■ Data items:
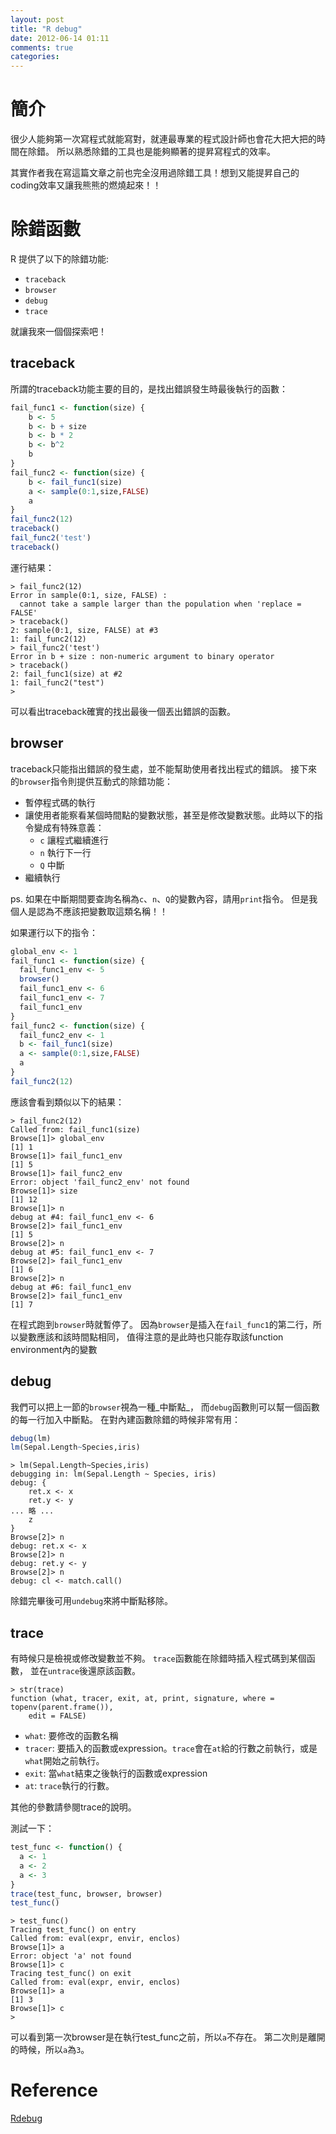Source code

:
 ```yaml
---
layout: post
title: "R debug"
date: 2012-06-14 01:11
comments: true
categories: 
---
```


# 簡介

很少人能夠第一次寫程式就能寫對，就連最專業的程式設計師也會花大把大把的時間在除錯。
所以熟悉除錯的工具也是能夠顯著的提昇寫程式的效率。

其實作者我在寫這篇文章之前也完全沒用過除錯工具！想到又能提昇自己的coding效率又讓我熊熊的燃燒起來！！

# 除錯函數

R 提供了以下的除錯功能:

- `traceback`
- `browser`
- `debug`
- `trace`


就讓我來一個個探索吧！

## traceback

所謂的traceback功能主要的目的，是找出錯誤發生時最後執行的函數：

``` r
fail_func1 <- function(size) {
	b <- 5
	b <- b + size
	b <- b * 2
	b <- b^2
	b
}
fail_func2 <- function(size) {
	b <- fail_func1(size)
	a <- sample(0:1,size,FALSE)
	a
}
fail_func2(12)
traceback()
fail_func2('test')
traceback()
```

運行結果：

``` rconsole
> fail_func2(12)
Error in sample(0:1, size, FALSE) : 
  cannot take a sample larger than the population when 'replace = FALSE'
> traceback()
2: sample(0:1, size, FALSE) at #3
1: fail_func2(12)
> fail_func2('test')
Error in b + size : non-numeric argument to binary operator
> traceback()
2: fail_func1(size) at #2
1: fail_func2("test")
> 
```

可以看出traceback確實的找出最後一個丟出錯誤的函數。

## browser

traceback只能指出錯誤的發生處，並不能幫助使用者找出程式的錯誤。
接下來的`browser`指令則提供互動式的除錯功能：

* 暫停程式碼的執行
* 讓使用者能察看某個時間點的變數狀態，甚至是修改變數狀態。此時以下的指令變成有特殊意義：
  * `c` 讓程式繼續進行
  * `n` 執行下一行
  * `Q` 中斷
* 繼續執行  

ps. 如果在中斷期間要查詢名稱為`c`、`n`、`Q`的變數內容，請用`print`指令。
但是我個人是認為不應該把變數取這類名稱！！

如果運行以下的指令：

``` r
global_env <- 1
fail_func1 <- function(size) {
  fail_func1_env <- 5
  browser()
  fail_func1_env <- 6
  fail_func1_env <- 7
  fail_func1_env
}
fail_func2 <- function(size) {
  fail_func2_env <- 1
  b <- fail_func1(size)
  a <- sample(0:1,size,FALSE)
  a
}
fail_func2(12)
```

應該會看到類似以下的結果：

``` rconsole
> fail_func2(12)
Called from: fail_func1(size)
Browse[1]> global_env
[1] 1
Browse[1]> fail_func1_env
[1] 5
Browse[1]> fail_func2_env
Error: object 'fail_func2_env' not found
Browse[1]> size
[1] 12
Browse[1]> n
debug at #4: fail_func1_env <- 6
Browse[2]> fail_func1_env
[1] 5
Browse[2]> n
debug at #5: fail_func1_env <- 7
Browse[2]> fail_func1_env
[1] 6
Browse[2]> n
debug at #6: fail_func1_env
Browse[2]> fail_func1_env
[1] 7 
```

在程式跑到`browser`時就暫停了。
因為`browser`是插入在`fail_func1`的第二行，所以變數應該和該時間點相同，
值得注意的是此時也只能存取該function environment內的變數  

## debug

我們可以把上一節的`browser`視為一種_中斷點_，
而`debug`函數則可以幫一個函數的每一行加入中斷點。
在對內建函數除錯的時候非常有用：

``` r
debug(lm)
lm(Sepal.Length~Species,iris)
```

``` rconsole
> lm(Sepal.Length~Species,iris)
debugging in: lm(Sepal.Length ~ Species, iris)
debug: {
    ret.x <- x
    ret.y <- y
... 略 ...
    z
}
Browse[2]> n
debug: ret.x <- x
Browse[2]> n
debug: ret.y <- y
Browse[2]> n
debug: cl <- match.call()
```

除錯完畢後可用`undebug`來將中斷點移除。

## trace

有時候只是檢視或修改變數並不夠。
`trace`函數能在除錯時插入程式碼到某個函數，
並在`untrace`後還原該函數。

``` rconsole
> str(trace)
function (what, tracer, exit, at, print, signature, where = topenv(parent.frame()), 
    edit = FALSE)  
```

* `what`: 要修改的函數名稱
* `tracer`: 要插入的函數或expression。`trace`會在`at`給的行數之前執行，或是`what`開始之前執行。
* `exit`: 當`what`結束之後執行的函數或expression
* `at`: `trace`執行的行數。 

其他的參數請參閱trace的說明。  

測試一下：
``` r
test_func <- function() {
  a <- 1
  a <- 2
  a <- 3
}
trace(test_func, browser, browser)
test_func()
```

``` rconsole
> test_func()
Tracing test_func() on entry 
Called from: eval(expr, envir, enclos)
Browse[1]> a
Error: object 'a' not found
Browse[1]> c
Tracing test_func() on exit 
Called from: eval(expr, envir, enclos)
Browse[1]> a
[1] 3
Browse[1]> c
>
```

可以看到第一次browser是在執行test_func之前，所以`a`不存在。
第二次則是離開的時候，所以`a`為`3`。

# Reference

[Rdebug](http://www.math.ncu.edu.tw/~chenwc/R_note/reference/debug/Rdebug.pdf)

■ What you should do:
Gather up, from the records above, each line where the word "found" appears.

■ Answer space:
Error: object 'fail_func2_env' not found
Error: object 'a' not found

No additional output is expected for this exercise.